Comment faites-vous face ? 
Au niveau de la collectivité, il faut que l’île soit propre. Mais les difficultés que nous avons, ce sont des difficultés de cohabitation. La particularité du visiteur insulaire est qu’il croit que tout est possible. On limite à présent la circulation au port pour éviter les accidents. On a des interventions de bobologie suite à des chutes à vélo.

Combien de vélos sur l’île ? 
Honnêtement, je ne le sais pas. On a quatre loueurs. On peut dire que les vélos sont par centaines. Sur ce point, ce qu’on essaie de faire, c’est de communiquer pour inciter au port du casque.

Une des particularités, c’est aussi le nombre impressionnant de carrioles ? 

On a la « karrigel » îloise dans laquelle on met les bagages. On a aussi la carriole pour le transport des enfants. Là aussi, on attire l’attention sur les mesures de sécurité. Dans tous les cas, entre piétons et cyclistes, il faut savoir partager l’espace.

Sans compter les scooters ?


Je m’opposerai à ce qu’on puisse un jour louer des scooters, qui se justifient en revanche pour les résidents. L’Ile-aux-Moines n’est pas bien grande, elle fait tout de même 6,5 km de la pointe nord à la pointe sud.

Et pour les voitures ?


Elles ne sont pas les bienvenues et on voudrait plus de voitures propres. Trois voitures électriques ont récemment été acquises par des commerçants et artisans. La commune va acheter aussi un véhicule électrique. Dans tous les cas, il est hors de question d’élargir les routes.

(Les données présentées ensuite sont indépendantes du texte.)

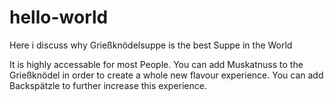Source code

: # hello-world
Here i discuss why Grießknödelsuppe is the best Suppe in the World

It is highly accessable for most People.
You can add Muskatnuss to the Grießknödel in order to create a whole new flavour experience.
You can add Backspätzle to further increase this experience.

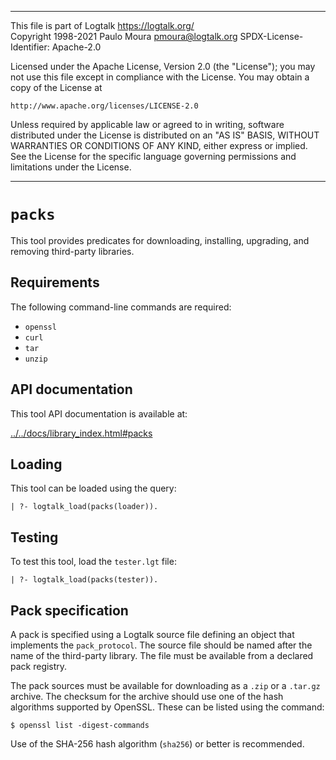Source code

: ________________________________________________________________________

This file is part of Logtalk <https://logtalk.org/>  
Copyright 1998-2021 Paulo Moura <pmoura@logtalk.org>
SPDX-License-Identifier: Apache-2.0

Licensed under the Apache License, Version 2.0 (the "License");
you may not use this file except in compliance with the License.
You may obtain a copy of the License at

    http://www.apache.org/licenses/LICENSE-2.0

Unless required by applicable law or agreed to in writing, software
distributed under the License is distributed on an "AS IS" BASIS,
WITHOUT WARRANTIES OR CONDITIONS OF ANY KIND, either express or implied.
See the License for the specific language governing permissions and
limitations under the License.
________________________________________________________________________


``packs``
=========

This tool provides predicates for downloading, installing, upgrading, and
removing third-party libraries.


Requirements
------------

The following command-line commands are required:

- `openssl`
- `curl`
- `tar`
- `unzip`


API documentation
-----------------

This tool API documentation is available at:

[../../docs/library_index.html#packs](../../docs/library_index.html#packs)


Loading
-------

This tool can be loaded using the query:

	| ?- logtalk_load(packs(loader)).


Testing
-------

To test this tool, load the `tester.lgt` file:

	| ?- logtalk_load(packs(tester)).


Pack specification
------------------

A pack is specified using a Logtalk source file defining an object that
implements the `pack_protocol`. The source file should be named after
the name of the third-party library. The file must be available from 
a declared pack registry.

The pack sources must be available for downloading as a `.zip` or a
`.tar.gz` archive. The checksum for the archive should use one of the
hash algorithms supported by OpenSSL. These can be listed using the
command:

	$ openssl list -digest-commands

Use of the SHA-256 hash algorithm (`sha256`) or better is recommended.
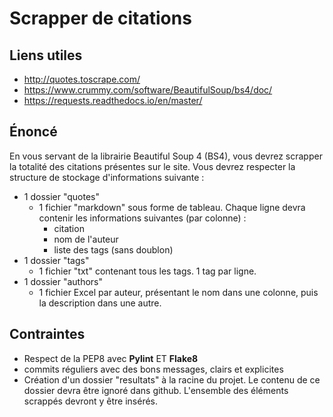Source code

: # Scrapper de citations

## Liens utiles

- http://quotes.toscrape.com/
- https://www.crummy.com/software/BeautifulSoup/bs4/doc/
- https://requests.readthedocs.io/en/master/

## Énoncé

En vous servant de la librairie Beautiful Soup 4 (BS4), vous devrez scrapper la totalité des citations présentes sur le site. Vous devrez respecter la structure de stockage d'informations suivante :

- 1 dossier "quotes"
	- 1 fichier "markdown" sous forme de tableau. Chaque ligne devra contenir les informations suivantes (par colonne) : 
		- citation
		- nom de l'auteur
		- liste des tags (sans doublon)
- 1 dossier "tags"
	- 1 fichier "txt" contenant tous les tags. 1 tag par ligne.
- 1 dossier "authors"
	- 1 fichier Excel par auteur, présentant le nom dans une colonne, puis la description dans une autre.

## Contraintes

- Respect de la PEP8 avec __Pylint__ ET __Flake8__
- commits réguliers avec des bons messages, clairs et explicites
- Création d'un dossier "resultats" à la racine du projet. Le contenu de ce dossier devra être ignoré dans github. L'ensemble des éléments scrappés devront y être insérés.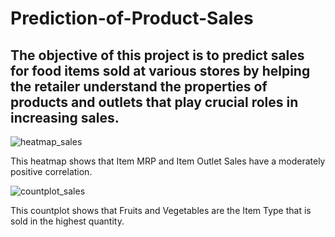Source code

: # Prediction-of-Product-Sales

## The objective of this project is to predict sales for food items sold at various stores by helping the retailer understand the properties of products and outlets that play crucial roles in increasing sales.

![heatmap_sales](https://github.com/EhLeeOod/Prediction-of-Product-Sales/assets/25497173/a93a1ed5-ca2a-4ac5-8cfc-37bbc26eda48)

This heatmap shows that Item MRP and Item Outlet Sales have a moderately positive correlation.

![countplot_sales](https://github.com/EhLeeOod/Prediction-of-Product-Sales/assets/25497173/548077b0-e213-4bd9-b137-20f8510f678b)

This countplot shows that Fruits and Vegetables are the Item Type that is sold in the highest quantity.

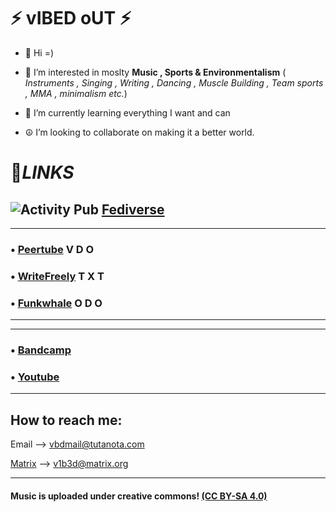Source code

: # ⚡ vIBED oUT ⚡ 
- 👋 Hi =)
- 👀 I’m interested in moslty **Music , Sports & Environmentalism** ( *Instruments , Singing , Writing , Dancing , Muscle Building , Team sports , MMA  , minimalism etc.*)

- 🌱 I’m currently learning everything I want and can

- ☮️ I’m looking to collaborate on making it a better world.





# 🔗*LINKS* 
## ![Activity Pub](https://codeberg.org/lostinlight/distributopia/raw/branch/main/all-logos-in-one-basket/public/basket/activitypub.svg "Activity Pub") [Fediverse](https://fediverse.party/)

 

-------
### • [Peertube](https://tube.tchncs.de/a/vbd/video-channels) V D O

### • [WriteFreely](https://paper.wf/vbd/) T X T

### • [Funkwhale](https://open.audio/channels/vibed_out/) O D O

------
------

### • [Bandcamp](https://vbdo.bandcamp.com/)


### • [Youtube](https://www.youtube.com/c/vIBEDoUT-Channel/videos)




-------



##  How to reach me: 

Email --> vbdmail@tutanota.com

[Matrix](https://matrix.org/) --> v1b3d@matrix.org 

-----

#### Music is uploaded under creative commons! [(CC BY-SA 4.0)](https://creativecommons.org/licenses/by-sa/4.0/) 
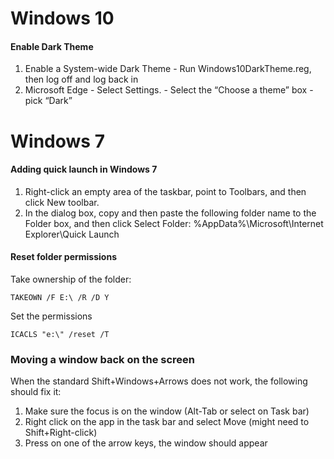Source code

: Windows 10
======

#### Enable Dark Theme

  1. Enable a System-wide Dark Theme
    - Run Windows10DarkTheme.reg, then log off and log back in
  1. Microsoft Edge
    - Select Settings. 
    - Select the “Choose a theme” box
    - pick “Dark” 


Windows 7
======

#### Adding quick launch in Windows 7

  1. Right-click an empty area of the taskbar, point to Toolbars, and then click New toolbar.
  1. In the dialog box, copy and then paste the following folder name to the Folder box, and then click Select Folder:
%AppData%\Microsoft\Internet Explorer\Quick Launch


#### Reset folder permissions

Take ownership of the folder:

    TAKEOWN /F E:\ /R /D Y


Set the permissions

    ICACLS "e:\" /reset /T


### Moving a window back on the screen

When the standard Shift+Windows+Arrows does not work, the following should fix it:

  1. Make sure the focus is on the window (Alt-Tab or select on Task bar)
  1. Right click on the app in the task bar and select Move (might need to Shift+Right-click)
  1. Press on one of the arrow keys, the window should appear
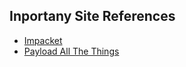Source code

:
## Inportany Site References

 - [Impacket](https://github.com/SecureAuthCorp/impacket)
 - [Payload All The Things](https://github.com/swisskyrepo/PayloadsAllTheThings)
 

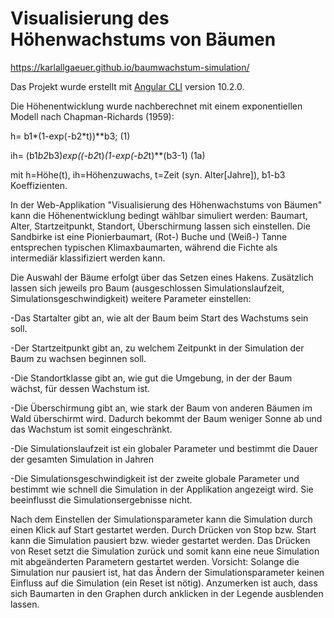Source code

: # Visualisierung des Höhenwachstums von Bäumen
https://karlallgaeuer.github.io/baumwachstum-simulation/

Das Projekt wurde erstellt mit [Angular CLI](https://github.com/angular/angular-cli) version 10.2.0.

Die Höhenentwicklung wurde nachberechnet mit einem exponentiellen Modell nach Chapman-Richards (1959):

h= b1*(1-exp(-b2*t))**b3;                                                              (1)

ih= (b1*b2*b3)*exp((-b2*t)*(1-exp(-b2*t)**(b3-1)                                       (1a)

mit h=Höhe(t), ih=Höhenzuwachs, t=Zeit (syn. Alter[Jahre]), b1-b3 Koeffizienten.

In der Web-Applikation "Visualisierung des Höhenwachstums von Bäumen" kann die Höhenentwicklung bedingt wählbar simuliert werden: Baumart, Alter, Startzeitpunkt, Standort, Überschirmung lassen sich einstellen. Die Sandbirke ist eine Pionierbaumart, (Rot-) Buche und (Weiß-) Tanne entsprechen typischen Klimaxbaumarten, während die Fichte als intermediär klassifiziert werden kann.

Die Auswahl der Bäume erfolgt über das Setzen eines Hakens. Zusätzlich lassen sich jeweils pro Baum (ausgeschlossen Simulationslaufzeit, Simulationsgeschwindigkeit) weitere Parameter einstellen:

-Das Startalter gibt an, wie alt der Baum beim Start des Wachstums sein soll.

-Der Startzeitpunkt gibt an, zu welchem Zeitpunkt in der Simulation der Baum zu wachsen beginnen soll.

-Die Standortklasse gibt an, wie gut die Umgebung, in der der Baum wächst, für dessen Wachstum ist.

-Die Überschirmung gibt an, wie stark der Baum von anderen Bäumen im Wald überschirmt wird. Dadurch bekommt der Baum weniger Sonne ab und das Wachstum ist somit eingeschränkt.

-Die Simulationslaufzeit ist ein globaler Parameter und bestimmt die Dauer der gesamten Simulation in Jahren

-Die Simulationsgeschwindigkeit ist der zweite globale Parameter und bestimmt wie schnell die Simulation in der Applikation angezeigt wird. Sie beeinflusst die Simulationsergebnisse nicht.

Nach dem Einstellen der Simulationsparameter kann die Simulation durch einen Klick auf Start gestartet werden. Durch Drücken von Stop bzw. Start kann die Simulation pausiert bzw. wieder gestartet werden. Das Drücken von Reset setzt die Simulation zurück und somit kann eine neue Simulation mit abgeänderten Parametern gestartet werden. Vorsicht: Solange die Simulation nur pausiert ist, hat das Ändern der Simulationsparameter keinen Einfluss auf die Simulation (ein Reset ist nötig). Anzumerken ist auch, dass sich Baumarten in den Graphen durch anklicken in der Legende ausblenden lassen.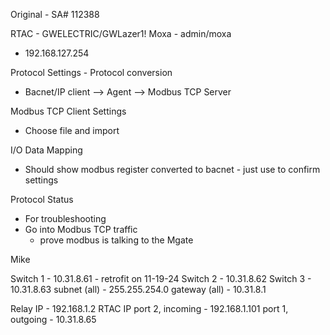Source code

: Original - SA# 112388

RTAC - GWELECTRIC/GWLazer1!
Moxa - admin/moxa
- 192.168.127.254

Protocol Settings - Protocol conversion
- Bacnet/IP client --> Agent --> Modbus TCP Server

Modbus TCP Client Settings
- Choose file and import

I/O Data Mapping
- Should show modbus register converted to bacnet - just use to confirm settings

Protocol Status
 - For troubleshooting
 - Go into Modbus TCP traffic
	 - prove modbus is talking to the Mgate

Mike

Switch 1 - 10.31.8.61 - retrofit on 11-19-24
Switch 2 - 10.31.8.62
Switch 3 - 10.31.8.63
subnet (all) - 255.255.254.0
gateway (all) - 10.31.8.1

Relay IP - 192.168.1.2
RTAC IP
	port 2, incoming - 192.168.1.101
	port 1, outgoing - 10.31.8.65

Vous avez affiché une mise en garde contre certains comportements, notamment liés à l’alcool, et chez les jeunes ? 
C’est l’ancien prof qui s’exprime là. L’insularité est synonyme, chez certains, d’absence de limite. Il ne faut pas demander à la commune et à la gendarmerie d’endosser la responsabilité qui incombe aux parents. Ce mot s’adresse surtout aux parents. Il n’est pas normal qu’à 5 h du matin, il y ait des mineurs dehors. Et nous avons autre chose à faire que de rétablir la quiétude.

Y a-t-il encore des possibilités de construire ? 
C’est très contraint. L’île fait 315 ha, dont 154 sont préemptables par le Conservatoire du littoral, et on a 60 % de notre territoire en zones naturelles. Il reste peu. Un lotissement de dix maisons, dont deux en locatif, sera réalisé dans le bourg. Il faut faire en sorte qu’il y ait une population permanente dans un contexte de foncier cher. À l’Ile-aux-Moines, nous avons toujours eu une politique de logements. Sur 300 logements principaux, on compte 61 logements sociaux… Et depuis 2014, nous avons construit sur nos fonds six maisons pour la location.

L’île a la fibre optique, bien des communes pourraient vous envier ? 
Je crois en la possibilité de maintenir une population grâce à l’arrivée de jeunes qui font le choix d’allier qualité de vie et télétravail. Attention que nos îles ne deviennent pas des réserves à touristes. L’Ile-aux-Moines n’a pas vocation à avoir des boutiques de frites de juillet à septembre et de devenir Porquerolles. D’autant qu’on a une vie riche.